ISM Manufacturing Index for October

Consensus Forecast: 59.1

Consensus Range: 58.0 to 60.3


 

Steady strength at a very high level is what Econoday's forecasters see for the October ISM manufacturing index where the consensus is 59.1 vs 59.8 in September that came in right at expectations. Growth in new orders cooled in the prior report but remained very strong while production and employment both picked up speed.


 

Construction Spending for September

Consensus Forecast, Month-to-Month Change: 0.3% 

Consensus Range: -0.2% to 0.8%


 

Forecasters do not see much of a bounce for construction spending in September which has been very soft in recent reports.

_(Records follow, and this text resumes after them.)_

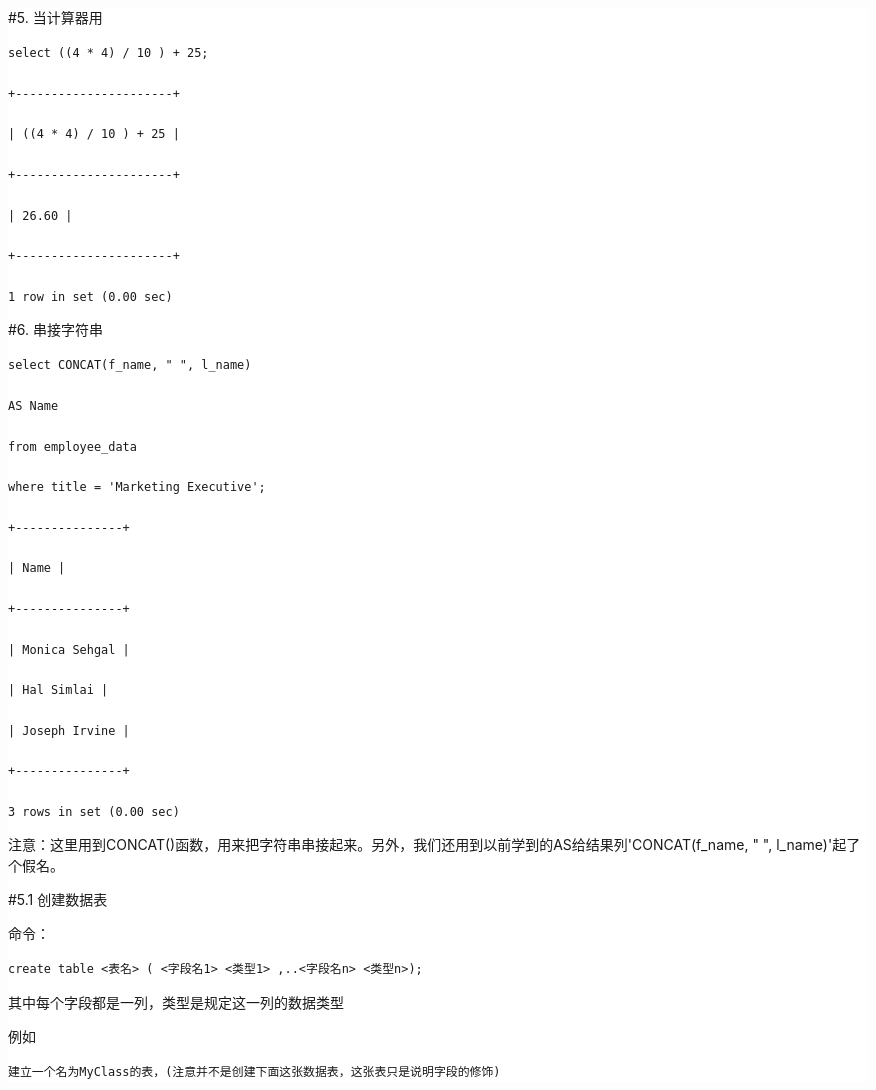 

#5. 当计算器用

    select ((4 * 4) / 10 ) + 25;

    +----------------------+

    | ((4 * 4) / 10 ) + 25 |

    +----------------------+

    | 26.60 |

    +----------------------+

    1 row in set (0.00 sec)



#6. 串接字符串

    select CONCAT(f_name, " ", l_name)

    AS Name

    from employee_data

    where title = 'Marketing Executive';

    +---------------+

    | Name |

    +---------------+

    | Monica Sehgal |

    | Hal Simlai |

    | Joseph Irvine |

    +---------------+

    3 rows in set (0.00 sec)

注意：这里用到CONCAT()函数，用来把字符串串接起来。另外，我们还用到以前学到的AS给结果列'CONCAT(f_name, " ", l_name)'起了个假名。

#5.1 创建数据表

命令：

    

    create table <表名> ( <字段名1> <类型1> ,..<字段名n> <类型n>);

其中每个字段都是一列，类型是规定这一列的数据类型

例如

    

    建立一个名为MyClass的表，(注意并不是创建下面这张数据表，这张表只是说明字段的修饰)
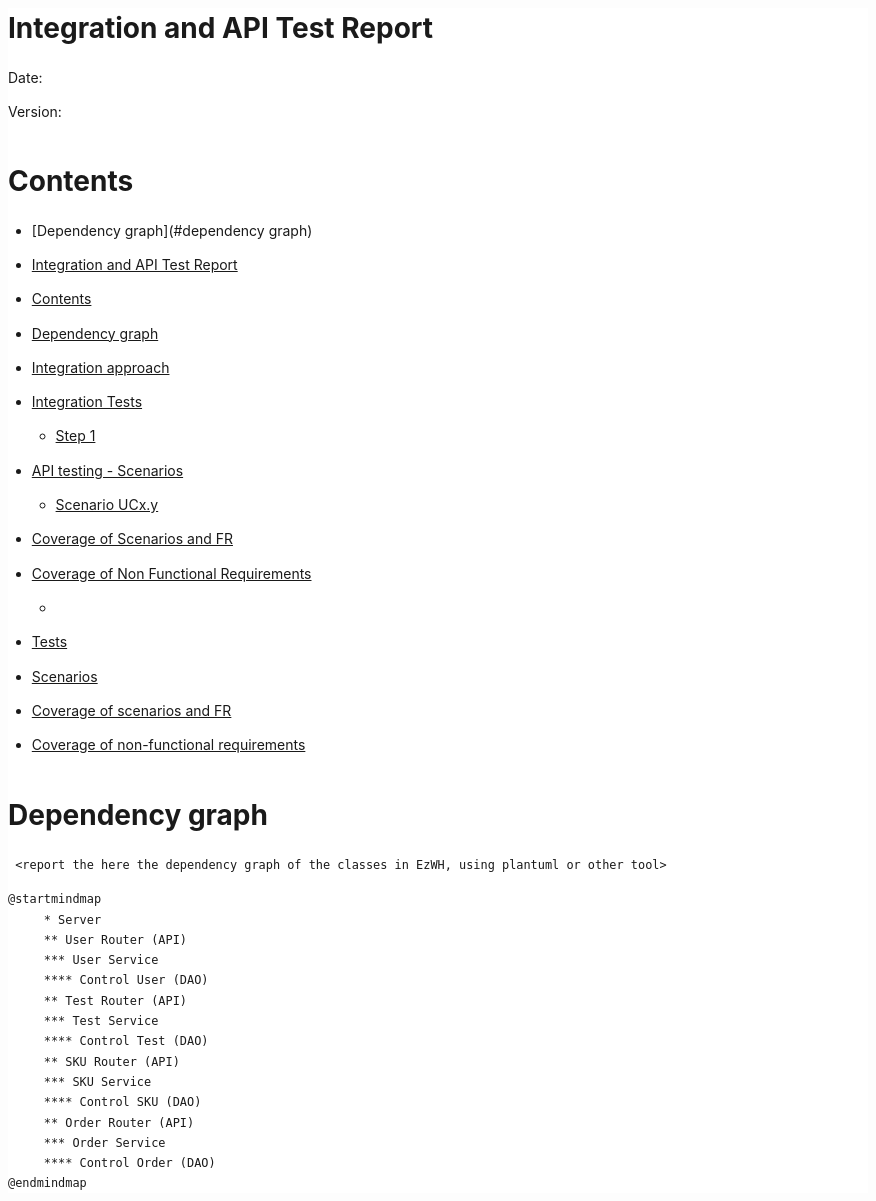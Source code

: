 # Integration and API Test Report

Date:

Version:

# Contents

- [Dependency graph](#dependency graph)

- [Integration and API Test Report](#integration-and-api-test-report)
- [Contents](#contents)
- [Dependency graph](#dependency-graph)
- [Integration approach](#integration-approach)
- [Integration Tests](#integration-tests)
  - [Step 1](#step-1)
- [API testing - Scenarios](#api-testing---scenarios)
  - [Scenario UCx.y](#scenario-ucxy)
- [Coverage of Scenarios and FR](#coverage-of-scenarios-and-fr)
- [Coverage of Non Functional Requirements](#coverage-of-non-functional-requirements)
    - [](#)

- [Tests](#tests)

- [Scenarios](#scenarios)

- [Coverage of scenarios and FR](#scenario-coverage)
- [Coverage of non-functional requirements](#nfr-coverage)



# Dependency graph 

     <report the here the dependency graph of the classes in EzWH, using plantuml or other tool>

```plantuml
@startmindmap
     * Server
     ** User Router (API)
     *** User Service
     **** Control User (DAO)
     ** Test Router (API)
     *** Test Service
     **** Control Test (DAO)
     ** SKU Router (API)
     *** SKU Service
     **** Control SKU (DAO)
     ** Order Router (API)
     *** Order Service
     **** Control Order (DAO)
@endmindmap
```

Econoday's consensus is a 0.3 percent gain vs only a 0.1 percent increase in August, a month when both residential and private nonresidential spending was weak.


 

Friday


 

Nonfarm Payrolls for October

Consensus Forecast: 190,000

Consensus Range: 150,000 to 231,000


 

Unemployment Rate

Consensus Forecast: 3.7%

Consensus Range: 3.6% to 3.8%


 

Private Payrolls 

Consensus Forecast: 181,000

Consensus Range: 160,000 to 200,000


 

Manufacturing Payrolls 

Consensus Forecast: 14,000

Consensus Range: 10,000 to 22,000


 

Participation Rate

Consensus Forecast: 62.8%

Consensus Range: 62.6% to 62.8%


 

Average Hourly Earnings

Consensus Forecast, Month-to-Month Change: 0.2%

Consensus Range: 0.1% to 0.4%


 

Average Hourly Earnings

Consensus Forecast, Year-on-Year Change: 3.1%

Consensus Range: 2.8% to 3.2%


 

Average Workweek

Consensus Forecast: 34.5 hours

Consensus Range: 34.5 to 34.5 hours


 

A 190,000 rise in nonfarm payrolls is Econoday's consensus for the October employment report with the unemployment rate seen holding at September's 49-year low of 3.7 percent. Average hourly earnings are expected to rise a modest 0.2 percent on the month with, however, the year-on-year rate expected to jump 3 tenths to 3.1 percent. Private payrolls are seen rising 181,000 with manufacturing payrolls expected to increase a solid 14,000. The workweek is seen unchanged at 34.5 hours with the labor participation rate up 1 tenth to 62.8 percent.


 

International Trade Balance for September

Consensus Forecast: -$53.4 billion

Consensus Range: -$58.4 to -$51.0 billion


 

After narrowing sharply through the second quarter, the trade deficit rose sharply in the first two months of the third quarter and another deep deficit is expected for September. Based on advance data for the goods portion of the trade report, forecasters see the September international trade balance at a consensus deficit of $53.4 billion. This would compare with a $53.2 billion deficit in August and a monthly average deficit of $44.8 billion in the second quarter.


 

Factory Orders for September

Consensus Forecast, Month-to-Month Change: 0.4%

Consensus Range: -0.9% to 0.6%


 

Advance data for the durables side of the September factory orders report showed a solid 0.8 percent rise at the headline level, one boosted by defense aircraft, but also another weak month for core capital goods. Forecasters see factory orders in September, which will include initial data on non-durable goods, rising 0.4 percent.


 

Total Unit Vehicle Sales for October

Consensus Forecast, Annualized Rate: 17.0 million

Consensus Range: 16.8 to 17.2 million


 

Vehicle sales had been flat before rising strongly in September. The consensus for October unit vehicle sales is a 17.0 million rate vs 17.4 million in September, a result that would lower the outlook for the motor vehicle component of the monthly retail sales report.